=== Extracted material ===

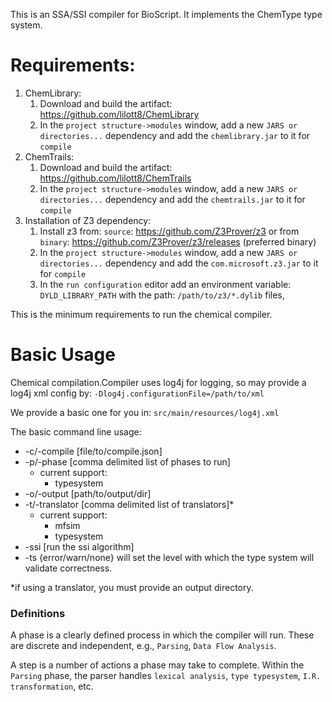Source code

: This is an SSA/SSI compiler for BioScript.  It implements the ChemType type system.

# Requirements:
 
 1. ChemLibrary: 
    1. Download and build the artifact: https://github.com/lilott8/ChemLibrary
    2. In the `project structure->modules` window, add a new `JARS or directories...` dependency and add the `chemlibrary.jar` to it for `compile`
 2. ChemTrails:
    1. Download and build the artifact: https://github.com/lilott8/ChemTrails
    2. In the `project structure->modules` window, add a new `JARS or directories...` dependency and add the `chemtrails.jar` to it for `compile`
 3. Installation of Z3 dependency:
    1. Install z3 from: `source`: https://github.com/Z3Prover/z3 or from `binary`: https://github.com/Z3Prover/z3/releases (preferred binary)
    2. In the `project structure->modules` window, add a new `JARS or directories...` dependency and add the `com.microsoft.z3.jar` to it for `compile`
    3. In the `run configuration` editor add an environment variable: `DYLD_LIBRARY_PATH` with the path: `/path/to/z3/*.dylib` files,
 
This is the minimum requirements to run the chemical compiler.
 
# Basic Usage

Chemical compilation.Compiler uses log4j for logging, so may provide a log4j xml config by: `-Dlog4j.configurationFile=/path/to/xml` 

We provide a basic one for you in: `src/main/resources/log4j.xml`

The basic command line usage:

 - -c/-compile [file/to/compile.json]
 - -p/-phase [comma delimited list of phases to run]
   - current support:
     - typesystem
 - -o/-output [path/to/output/dir]
 - -t/-translator [comma delimited list of translators]*
    - current support:
      - mfsim
      - typesystem
 - -ssi [run the ssi algorithm]
 - -ts {error/warn/none} will set the level with which the type system will validate correctness.
 
*if using a translator, you must provide an output directory.


### Definitions

A phase is a clearly defined process in which the compiler will run.  These are discrete and independent, e.g., `Parsing`, `Data Flow Analysis`.

A step is a number of actions a phase may take to complete.  Within the `Parsing` phase, the parser handles `lexical analysis`, `type typesystem`, `I.R. transformation`, etc.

===

Task prompt: Scan the data for lines containing "JARS" and copy all of them.

Result of the task:
    2. In the `project structure->modules` window, add a new `JARS or directories...` dependency and add the `chemlibrary.jar` to it for `compile`
    2. In the `project structure->modules` window, add a new `JARS or directories...` dependency and add the `chemtrails.jar` to it for `compile`
    2. In the `project structure->modules` window, add a new `JARS or directories...` dependency and add the `com.microsoft.z3.jar` to it for `compile`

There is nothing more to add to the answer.